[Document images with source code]

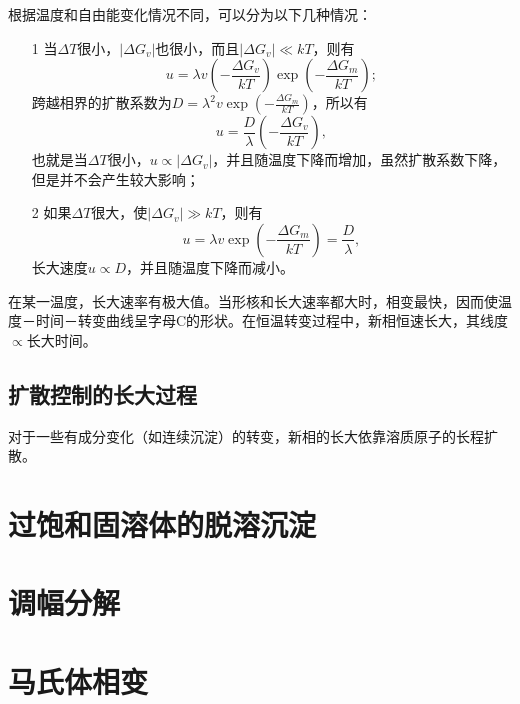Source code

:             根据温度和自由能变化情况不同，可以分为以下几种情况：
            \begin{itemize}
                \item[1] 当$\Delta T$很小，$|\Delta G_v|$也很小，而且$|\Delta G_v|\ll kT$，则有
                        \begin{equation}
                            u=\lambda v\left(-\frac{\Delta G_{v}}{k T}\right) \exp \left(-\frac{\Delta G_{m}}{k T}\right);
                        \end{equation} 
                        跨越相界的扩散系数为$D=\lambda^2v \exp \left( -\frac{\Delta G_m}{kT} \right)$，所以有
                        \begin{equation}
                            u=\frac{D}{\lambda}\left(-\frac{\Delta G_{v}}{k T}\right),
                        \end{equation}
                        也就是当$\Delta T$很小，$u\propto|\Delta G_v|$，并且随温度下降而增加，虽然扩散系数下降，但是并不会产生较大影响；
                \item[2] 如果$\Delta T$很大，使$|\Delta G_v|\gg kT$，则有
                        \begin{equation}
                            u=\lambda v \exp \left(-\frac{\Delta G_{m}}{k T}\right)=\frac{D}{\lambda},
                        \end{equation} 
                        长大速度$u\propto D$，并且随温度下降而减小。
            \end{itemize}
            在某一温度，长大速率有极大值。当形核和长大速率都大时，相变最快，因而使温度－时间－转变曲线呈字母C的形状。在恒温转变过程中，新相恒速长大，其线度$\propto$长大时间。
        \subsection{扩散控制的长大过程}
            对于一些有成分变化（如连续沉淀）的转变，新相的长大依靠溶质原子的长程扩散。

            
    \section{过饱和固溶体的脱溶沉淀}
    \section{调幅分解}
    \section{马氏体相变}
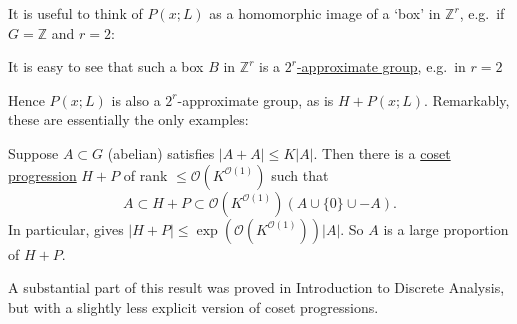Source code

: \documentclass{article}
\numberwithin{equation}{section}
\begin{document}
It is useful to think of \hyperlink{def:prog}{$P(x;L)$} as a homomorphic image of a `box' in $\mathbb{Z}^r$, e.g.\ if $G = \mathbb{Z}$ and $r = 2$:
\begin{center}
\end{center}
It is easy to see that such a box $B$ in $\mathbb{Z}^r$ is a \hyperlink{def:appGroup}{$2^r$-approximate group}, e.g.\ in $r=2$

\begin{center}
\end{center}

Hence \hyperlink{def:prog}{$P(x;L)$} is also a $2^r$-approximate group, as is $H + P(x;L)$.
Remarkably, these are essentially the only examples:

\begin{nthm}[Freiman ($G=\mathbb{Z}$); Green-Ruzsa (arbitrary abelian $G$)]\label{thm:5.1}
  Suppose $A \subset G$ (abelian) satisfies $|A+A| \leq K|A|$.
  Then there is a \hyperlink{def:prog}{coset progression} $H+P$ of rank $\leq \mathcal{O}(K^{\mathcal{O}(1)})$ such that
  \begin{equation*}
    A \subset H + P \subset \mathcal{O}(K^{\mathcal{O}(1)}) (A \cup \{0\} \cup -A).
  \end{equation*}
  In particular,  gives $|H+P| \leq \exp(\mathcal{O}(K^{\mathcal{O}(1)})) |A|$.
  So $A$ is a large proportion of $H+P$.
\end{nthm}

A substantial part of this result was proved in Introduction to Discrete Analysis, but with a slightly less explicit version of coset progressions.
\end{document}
==
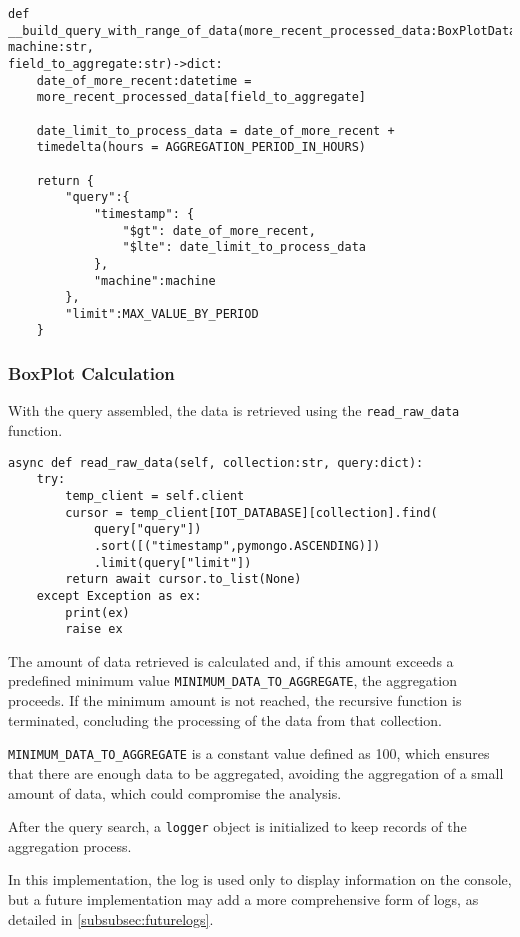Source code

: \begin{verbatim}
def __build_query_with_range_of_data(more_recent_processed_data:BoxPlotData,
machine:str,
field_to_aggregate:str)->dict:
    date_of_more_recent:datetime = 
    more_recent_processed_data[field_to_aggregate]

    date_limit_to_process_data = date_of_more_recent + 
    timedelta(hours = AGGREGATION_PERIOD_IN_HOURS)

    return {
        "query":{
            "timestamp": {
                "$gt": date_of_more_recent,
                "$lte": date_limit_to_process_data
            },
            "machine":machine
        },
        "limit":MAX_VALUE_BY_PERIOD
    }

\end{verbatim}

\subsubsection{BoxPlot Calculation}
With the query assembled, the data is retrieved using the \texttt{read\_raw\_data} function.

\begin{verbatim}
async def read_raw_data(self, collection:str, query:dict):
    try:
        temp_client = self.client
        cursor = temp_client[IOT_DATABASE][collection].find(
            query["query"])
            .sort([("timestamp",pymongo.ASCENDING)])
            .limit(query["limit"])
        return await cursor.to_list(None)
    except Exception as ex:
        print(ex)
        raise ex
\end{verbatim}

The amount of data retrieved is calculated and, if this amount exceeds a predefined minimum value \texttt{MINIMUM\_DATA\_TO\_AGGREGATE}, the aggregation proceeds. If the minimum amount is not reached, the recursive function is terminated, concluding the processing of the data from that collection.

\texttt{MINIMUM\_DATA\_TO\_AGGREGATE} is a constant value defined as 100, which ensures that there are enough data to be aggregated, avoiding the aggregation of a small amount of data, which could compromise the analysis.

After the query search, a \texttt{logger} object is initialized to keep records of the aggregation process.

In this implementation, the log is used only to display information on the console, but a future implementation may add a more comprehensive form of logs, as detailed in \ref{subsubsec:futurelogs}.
--
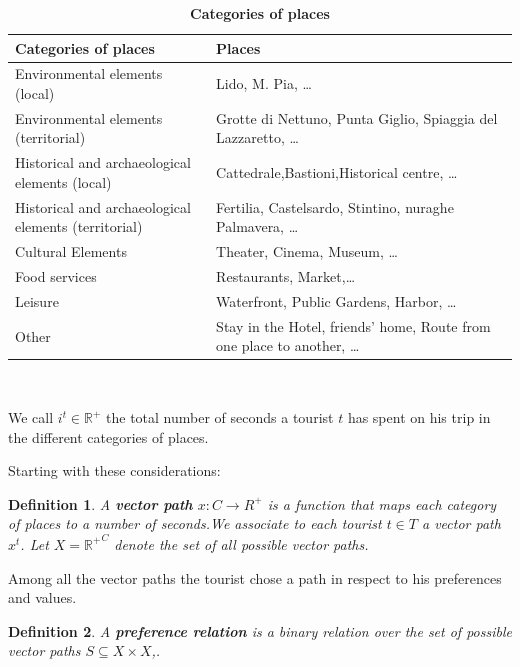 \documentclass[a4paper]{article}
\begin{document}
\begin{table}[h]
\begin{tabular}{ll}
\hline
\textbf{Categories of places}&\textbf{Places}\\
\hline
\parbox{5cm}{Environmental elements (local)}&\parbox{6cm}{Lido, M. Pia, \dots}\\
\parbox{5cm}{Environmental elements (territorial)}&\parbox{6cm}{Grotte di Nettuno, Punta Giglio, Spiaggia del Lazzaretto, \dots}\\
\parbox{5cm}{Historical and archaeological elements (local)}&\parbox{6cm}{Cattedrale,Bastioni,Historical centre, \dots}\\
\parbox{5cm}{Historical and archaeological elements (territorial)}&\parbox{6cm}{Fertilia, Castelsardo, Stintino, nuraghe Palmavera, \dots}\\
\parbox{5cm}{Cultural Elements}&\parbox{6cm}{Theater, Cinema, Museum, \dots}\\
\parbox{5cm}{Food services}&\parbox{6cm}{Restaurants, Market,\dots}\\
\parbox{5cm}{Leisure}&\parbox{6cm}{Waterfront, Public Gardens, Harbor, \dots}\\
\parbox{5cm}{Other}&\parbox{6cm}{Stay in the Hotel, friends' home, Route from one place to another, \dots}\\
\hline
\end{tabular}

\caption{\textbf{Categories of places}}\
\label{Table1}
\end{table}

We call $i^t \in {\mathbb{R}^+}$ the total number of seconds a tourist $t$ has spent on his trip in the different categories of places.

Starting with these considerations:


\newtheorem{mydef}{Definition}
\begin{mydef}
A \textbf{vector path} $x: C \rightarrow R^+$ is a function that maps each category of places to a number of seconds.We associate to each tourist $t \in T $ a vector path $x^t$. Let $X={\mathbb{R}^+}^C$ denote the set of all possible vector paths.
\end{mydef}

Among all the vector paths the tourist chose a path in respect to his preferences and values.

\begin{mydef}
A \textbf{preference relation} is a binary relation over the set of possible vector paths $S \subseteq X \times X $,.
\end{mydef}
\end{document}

Task goal: Every line above that holds the string "cursor" should be returned.

Task solution:
        cursor = temp_client[IOT_DATABASE][collection].find(
        return await cursor.to_list(None)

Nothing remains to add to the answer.